CHEF-KOCH's Microblog ✨

How to enforce DoH in Windows 11 on all Editions

Enabling DoH in Windows 11

Basically all we are going to do is to execute regedit then navigating to HKEY_LOCAL_MACHINE\SYSTEM\CurrentControlSet\Services\Dnscache\Parameters\DohWellKnownServers, create new keys named IPv4 or IPv6 address and within them New string (REG_SZ) named Template containing the DNS query-address.

The Windows defaults also appear here and the previous server adding command appears here.
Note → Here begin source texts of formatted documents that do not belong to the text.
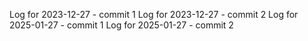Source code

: Log for 2023-12-27 - commit 1
Log for 2023-12-27 - commit 2
Log for 2025-01-27 - commit 1
Log for 2025-01-27 - commit 2
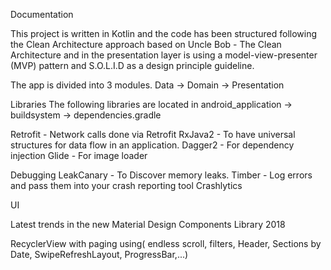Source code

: Documentation

This project is written in Kotlin and the code has been structured following the Clean Architecture approach based on Uncle Bob - The Clean Architecture and in the presentation layer is using a model-view-presenter (MVP) pattern and S.O.L.I.D as a design principle guideline.

The app is divided into 3 modules. Data -> Domain -> Presentation

Libraries
The following libraries are located in android_application -> buildsystem -> dependencies.gradle

Retrofit - Network calls done via  Retrofit 
RxJava2 - To have universal structures for data flow in an application.
Dagger2 - For dependency injection
Glide  - For image loader

Debugging
LeakCanary - To Discover memory leaks.
Timber - Log errors and pass them into your crash reporting tool Crashlytics

UI 

Latest trends in the new Material Design Components Library 2018 

RecyclerView with paging using( endless scroll, filters, 
Header, Sections by Date, SwipeRefreshLayout, ProgressBar,...)
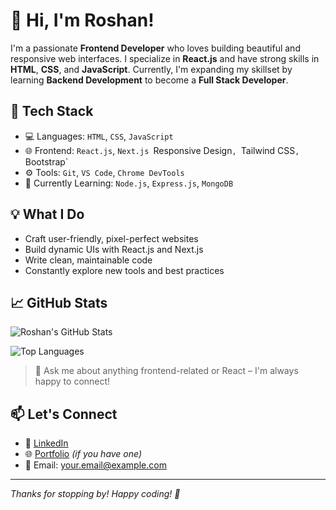 
# 👋 Hi, I'm Roshan!

I'm a passionate **Frontend Developer** who loves building beautiful and responsive web interfaces. I specialize in **React.js** and have strong skills in **HTML**, **CSS**, and **JavaScript**. Currently, I'm expanding my skillset by learning **Backend Development** to become a **Full Stack Developer**.

## 🚀 Tech Stack

- 💻 Languages: `HTML`, `CSS`, `JavaScript`
- 🌐 Frontend: `React.js`, `Next.js `Responsive Design`, `Tailwind CSS`, `Bootstrap`
- ⚙️ Tools: `Git`, `VS Code`, `Chrome DevTools`
- 🔧 Currently Learning: `Node.js`, `Express.js`, `MongoDB`

## 💡 What I Do

- Craft user-friendly, pixel-perfect websites
- Build dynamic UIs with React.js and Next.js
- Write clean, maintainable code
- Constantly explore new tools and best practices

## 📈 GitHub Stats

![Roshan's GitHub Stats](https://github-readme-stats.vercel.app/api?username=your-username&show_icons=true&theme=tokyonight)

![Top Languages](https://github-readme-stats.vercel.app/api/top-langs/?username=your-username&layout=compact&theme=tokyonight)

> 💬 Ask me about anything frontend-related or React – I'm always happy to connect!

## 📫 Let's Connect

- 💼 [LinkedIn](https://www.linkedin.com/in/your-link/)
- 🌐 [Portfolio](https://yourportfolio.com) *(if you have one)*
- 📧 Email: your.email@example.com

---

_Thanks for stopping by! Happy coding! 🚀_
I suggest using registry instead of the GUI since it is more reliable, easier and works across all editions.

Official doc

Windows Registry Editor Version 5.00

[HKEY_LOCAL_MACHINE\SOFTWARE\Policies\Microsoft\Windows NT\DNSClient]
"DoHPolicy"=dword:00000003

Adding providers

Example with Mullvad DoH, Adguard DoH and Quad9 ECS DoH which I do not recommended for privacy, because ECS can leak more information.
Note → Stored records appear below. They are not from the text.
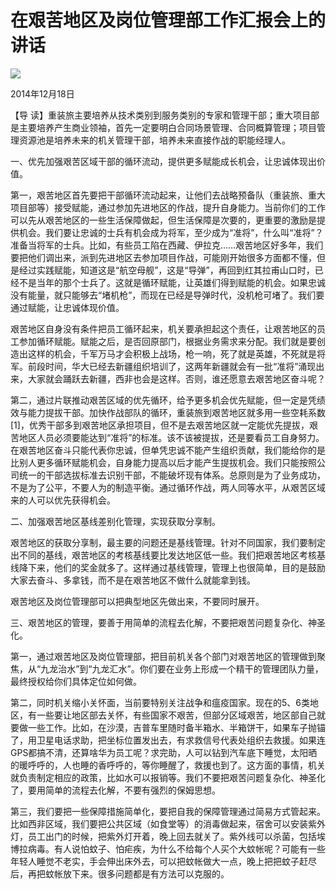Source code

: # 在艰苦地区及岗位管理部工作汇报会上的讲话
<img class="pv" src="https://api.visitor.plantree.me/visitor-badge/pv?namespace=plantree.me&key=renzhengfei-speeches/在艰苦地区及岗位管理部工作汇报会上的讲话.md">



2014年12月18日



【导  读】重装旅主要培养从技术类别到服务类别的专家和管理干部；重大项目部是主要培养产生商业领袖，首先一定要明白合同场景管理、合同概算管理；项目管理资源池是培养未来的机关管理干部，培养未来直接作战的职能经理人。



一、优先加强艰苦区域干部的循环流动，提供更多赋能成长机会，让忠诚体现出价值。

第一，艰苦地区首先要把干部循环流动起来，让他们去战略预备队（重装旅、重大项目部等）接受赋能，通过参加先进地区的作战，提升自身能力。当前你们的工作可以先从艰苦地区的一些生活保障做起，但生活保障是次要的，更重要的激励是提供机会。我们要让忠诚的士兵有机会成为将军，至少成为“准将”，什么叫“准将”？准备当将军的士兵。比如，有些员工陷在西藏、伊拉克……艰苦地区好多年，我们要把他们调出来，派到先进地区去参加项目作战，可能刚开始很多方面都不懂，但是经过实践赋能，知道这是“航空母舰”，这是“导弹”，再回到红其拉甫山口时，已经不是当年的那个士兵了。这就是循环赋能，让英雄们得到赋能的机会。如果忠诚没有能量，就只能够去“堵机枪”，而现在已经是导弹时代，没机枪可堵了。我们要通过赋能，让忠诚体现价值。

艰苦地区自身没有条件把员工循环起来，机关要承担起这个责任，让艰苦地区的员工参加循环赋能。赋能之后，是否回原部门，根据业务需求来分配。我们就是要创造出这样的机会，千军万马才会积极上战场，枪一响，死了就是英雄，不死就是将军。前段时间，华大已经去新疆组织培训了，这两年新疆就会有一批“准将”涌现出来，大家就会踊跃去新疆，西非也会是这样。否则，谁还愿意去艰苦地区奋斗呢？

第二，通过片联推动艰苦区域的优先循环，给予更多机会优先赋能，但一定是凭绩效与能力提拔干部。加快作战部队的循环，重装旅到艰苦地区就多用一些空耗系数[1]，优秀干部多到艰苦地区承担项目，但不是去艰苦地区就一定能优先提拔，艰苦地区人员必须要能达到“准将”的标准。该不该被提拔，还是要看员工自身努力。在艰苦地区奋斗只能代表你忠诚，但单凭忠诚不能产生组织贡献，我们能给你的是比别人更多循环赋能机会，自身能力提高以后才能产生提拔机会。我们只能按照公司统一的干部选拔标准去识别干部，不能破坏现有体系。总原则是为了业务成功，不是为了公平，不要人为的制造平衡。通过循环作战，两人同等水平，从艰苦区域来的人可以优先获得机会。

二、加强艰苦地区基线差别化管理，实现获取分享制。

艰苦地区的获取分享制，最主要的问题还是基线管理。针对不同国家，我们要制定出不同的基线，艰苦地区的考核基线要比发达地区低一些。我们把艰苦地区考核基线降下来，他们的奖金就多了。这样通过基线管理，管理上也很简单，目的是鼓励大家去奋斗、多拿钱，而不是在艰苦地区不做什么就能拿到钱。

艰苦地区及岗位管理部可以把典型地区先做出来，不要同时展开。

三、艰苦地区的管理，要善于用简单的流程去化解，不要把艰苦问题复杂化、神圣化。

第一，通过艰苦地区及岗位管理部，把目前机关各个部门对艰苦地区的管理做到聚焦，从“九龙治水”到“九龙汇水”。你们要在业务上形成一个精干的管理团队力量，最终授权给你们具体定位如何做。

第二，同时机关缩小关怀面，当前要特别关注战争和瘟疫国家。现在的5、6类地区，有一些要让地区部去关怀，有些国家不艰苦，但部分区域艰苦，地区部自己就要做一些工作。比如，在沙漠，吉普车里随时备半箱水、半箱饼干，如果车子抛锚了，用卫星电话求助，把坐标位置发出去，有求救信号代表处组织去救援。如果连GPS都搞不清，还算啥华为员工呢？求完助，人可以钻到汽车底下睡觉，太阳晒的暖呼呼的，人也睡的香呼呼的，等你睡醒了，救援也到了。这方面的事情，机关就负责制定相应的政策，比如水可以报销等。我们不要把艰苦问题复杂化、神圣化了，要用简单的流程去化解，不要有强烈的保姆思想。

第三，我们要把一些保障措施简单化，要把自我的保障管理通过简易方式管起来。比如西非区域，我们要把公共区域（如食堂等）的消毒做起来，宿舍可以安装紫外灯，员工出门的时候，把紫外灯开着，晚上回去就关了。紫外线可以杀菌，包括埃博拉病毒。有人说怕蚊子、怕疟疾，为什么不给每个人买个大蚊帐呢？可能有一些年轻人睡觉不老实，手会伸出床外去，可以把蚊帐做大一点，晚上把把蚊子赶尽后，再把蚊帐放下来。很多问题都是有方法可以克服的。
Windows Registry Editor Version 5.00

[HKEY_LOCAL_MACHINE\SYSTEM\CurrentControlSet\Services\Dnscache\Parameters\DohWellKnownServers]
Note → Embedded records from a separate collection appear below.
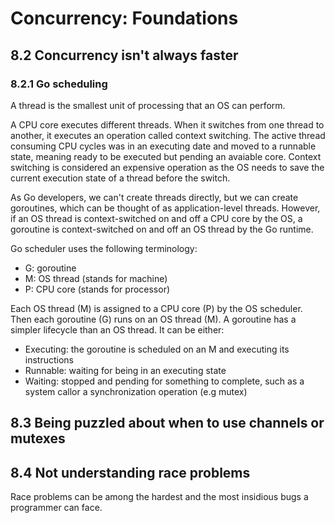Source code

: # Concurrency: Foundations

## 8.2 Concurrency isn't always faster

### 8.2.1 Go scheduling

A thread is the smallest unit of processing that an OS can perform.

A CPU core executes different threads. When it switches from one thread to another, it executes an operation called context switching. The active thread consuming CPU cycles was in an executing date and moved to a runnable state, meaning ready to be executed but pending an avaiable core. Context switching is considered an expensive operation as the OS needs to save the current execution state of a thread before the switch.

As Go developers, we can't create threads directly, but we can create goroutines, which can be thought of as application-level threads. However, if an OS thread is context-switched on and off a CPU core by the OS, a goroutine is context-switched on and off an OS thread by the Go runtime.

Go scheduler uses the following terminology:

- G: goroutine
- M: OS thread (stands for machine)
- P: CPU core (stands for processor)

Each OS thread (M) is assigned to a CPU core (P) by the OS scheduler. Then each goroutine (G) runs on an OS thread (M). A goroutine has a simpler lifecycle than an OS thread. It can be either:

- Executing: the goroutine is scheduled on an M and executing its instructions
- Runnable: waiting for being in an executing state
- Waiting: stopped and pending for something to complete, such as a system callor a synchronization operation (e.g mutex)

## 8.3 Being puzzled about when to use channels or mutexes

## 8.4 Not understanding race problems

Race problems can be among the hardest and the most insidious bugs a programmer can face.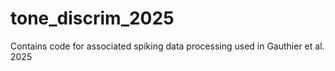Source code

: # tone_discrim_2025
Contains code for associated spiking data processing used in Gauthier et al. 2025

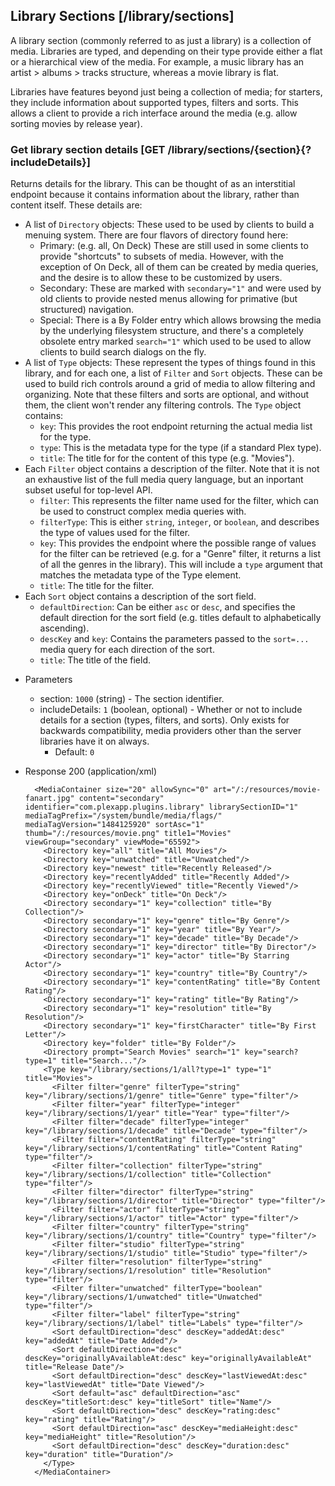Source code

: ## Library Sections [/library/sections]

A library section (commonly referred to as just a library) is a collection of media. Libraries are typed, and depending on their type provide either a flat or a hierarchical view of the media. For example, a music library has an artist > albums > tracks structure, whereas a movie library is flat.

Libraries have features beyond just being a collection of media; for starters, they include information about supported types, filters and sorts. This allows a client to provide a rich interface around the media (e.g. allow sorting movies by release year).

### Get library section details [GET /library/sections/{section}{?includeDetails}]

Returns details for the library. This can be thought of as an interstitial endpoint because it contains information about the library, rather than content itself. These details are:

- A list of `Directory` objects: These used to be used by clients to build a menuing system. There are four flavors of directory found here:
  - Primary: (e.g. all, On Deck) These are still used in some clients to provide "shortcuts" to subsets of media. However, with the exception of On Deck, all of them can be created by media queries, and the desire is to allow these to be customized by users.
  - Secondary: These are marked with `secondary="1"` and were used by old clients to provide nested menus allowing for primative (but structured) navigation.
  - Special: There is a By Folder entry which allows browsing the media by the underlying filesystem structure, and there's a completely obsolete entry marked `search="1"` which used to be used to allow clients to build search dialogs on the fly.
- A list of `Type` objects: These represent the types of things found in this library, and for each one, a list of `Filter` and `Sort` objects. These can be used to build rich controls around a grid of media to allow filtering and organizing. Note that these filters and sorts are optional, and without them, the client won't render any filtering controls. The `Type` object contains:
  - `key`: This provides the root endpoint returning the actual media list for the type.
  - `type`: This is the metadata type for the type (if a standard Plex type).
  - `title`: The title for for the content of this type (e.g. "Movies").
- Each `Filter` object contains a description of the filter. Note that it is not an exhaustive list of the full media query language, but an inportant subset useful for top-level API.
  - `filter`: This represents the filter name used for the filter, which can be used to construct complex media queries with.
  - `filterType`: This is either `string`, `integer`, or `boolean`, and describes the type of values used for the filter.
  - `key`: This provides the endpoint where the possible range of values for the filter can be retrieved (e.g. for a "Genre" filter, it returns a list of all the genres in the library). This will include a `type` argument that matches the metadata type of the Type element.
  - `title`: The title for the filter.
- Each `Sort` object contains a description of the sort field.
  - `defaultDirection`: Can be either `asc` or `desc`, and specifies the default direction for the sort field (e.g. titles default to alphabetically ascending).
  - `descKey` and `key`: Contains the parameters passed to the `sort=...` media query for each direction of the sort.
  - `title`: The title of the field.

+ Parameters
  + section: `1000` (string) - The section identifier.
  + includeDetails: `1` (boolean, optional) - Whether or not to include details for a section (types, filters, and sorts). Only exists for backwards compatibility, media providers other than the server libraries have it on always.
      + Default: `0`

+ Response 200 (application/xml)

        <MediaContainer size="20" allowSync="0" art="/:/resources/movie-fanart.jpg" content="secondary" identifier="com.plexapp.plugins.library" librarySectionID="1" mediaTagPrefix="/system/bundle/media/flags/" mediaTagVersion="1484125920" sortAsc="1" thumb="/:/resources/movie.png" title1="Movies" viewGroup="secondary" viewMode="65592">
          <Directory key="all" title="All Movies"/>
          <Directory key="unwatched" title="Unwatched"/>
          <Directory key="newest" title="Recently Released"/>
          <Directory key="recentlyAdded" title="Recently Added"/>
          <Directory key="recentlyViewed" title="Recently Viewed"/>
          <Directory key="onDeck" title="On Deck"/>
          <Directory secondary="1" key="collection" title="By Collection"/>
          <Directory secondary="1" key="genre" title="By Genre"/>
          <Directory secondary="1" key="year" title="By Year"/>
          <Directory secondary="1" key="decade" title="By Decade"/>
          <Directory secondary="1" key="director" title="By Director"/>
          <Directory secondary="1" key="actor" title="By Starring Actor"/>
          <Directory secondary="1" key="country" title="By Country"/>
          <Directory secondary="1" key="contentRating" title="By Content Rating"/>
          <Directory secondary="1" key="rating" title="By Rating"/>
          <Directory secondary="1" key="resolution" title="By Resolution"/>
          <Directory secondary="1" key="firstCharacter" title="By First Letter"/>
          <Directory key="folder" title="By Folder"/>
          <Directory prompt="Search Movies" search="1" key="search?type=1" title="Search..."/>
          <Type key="/library/sections/1/all?type=1" type="1" title="Movies">
            <Filter filter="genre" filterType="string" key="/library/sections/1/genre" title="Genre" type="filter"/>
            <Filter filter="year" filterType="integer" key="/library/sections/1/year" title="Year" type="filter"/>
            <Filter filter="decade" filterType="integer" key="/library/sections/1/decade" title="Decade" type="filter"/>
            <Filter filter="contentRating" filterType="string" key="/library/sections/1/contentRating" title="Content Rating" type="filter"/>
            <Filter filter="collection" filterType="string" key="/library/sections/1/collection" title="Collection" type="filter"/>
            <Filter filter="director" filterType="string" key="/library/sections/1/director" title="Director" type="filter"/>
            <Filter filter="actor" filterType="string" key="/library/sections/1/actor" title="Actor" type="filter"/>
            <Filter filter="country" filterType="string" key="/library/sections/1/country" title="Country" type="filter"/>
            <Filter filter="studio" filterType="string" key="/library/sections/1/studio" title="Studio" type="filter"/>
            <Filter filter="resolution" filterType="string" key="/library/sections/1/resolution" title="Resolution" type="filter"/>
            <Filter filter="unwatched" filterType="boolean" key="/library/sections/1/unwatched" title="Unwatched" type="filter"/>
            <Filter filter="label" filterType="string" key="/library/sections/1/label" title="Labels" type="filter"/>
            <Sort defaultDirection="desc" descKey="addedAt:desc" key="addedAt" title="Date Added"/>
            <Sort defaultDirection="desc" descKey="originallyAvailableAt:desc" key="originallyAvailableAt" title="Release Date"/>
            <Sort defaultDirection="desc" descKey="lastViewedAt:desc" key="lastViewedAt" title="Date Viewed"/>
            <Sort default="asc" defaultDirection="asc" descKey="titleSort:desc" key="titleSort" title="Name"/>
            <Sort defaultDirection="desc" descKey="rating:desc" key="rating" title="Rating"/>
            <Sort defaultDirection="asc" descKey="mediaHeight:desc" key="mediaHeight" title="Resolution"/>
            <Sort defaultDirection="desc" descKey="duration:desc" key="duration" title="Duration"/>
          </Type>
        </MediaContainer>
[HKEY_LOCAL_MACHINE\SYSTEM\CurrentControlSet\Services\Dnscache\Parameters\DohWellKnownServers\193.19.108.2]
"Template"="https://doh.mullvad.net/dns-query"

[HKEY_LOCAL_MACHINE\SYSTEM\CurrentControlSet\Services\Dnscache\Parameters\DohWellKnownServers\194.242.2.2]
"Template"="https://doh.mullvad.net/dns-query"

[HKEY_LOCAL_MACHINE\SYSTEM\CurrentControlSet\Services\Dnscache\Parameters\DohWellKnownServers\2a07:e340::2]
"Template"="https://doh.mullvad.net/dns-query"

[HKEY_LOCAL_MACHINE\SYSTEM\CurrentControlSet\Services\Dnscache\Parameters\DohWellKnownServers\2a10:50c0::ad1:ff]
"Template"="https://dns.adguard.com/dns-query"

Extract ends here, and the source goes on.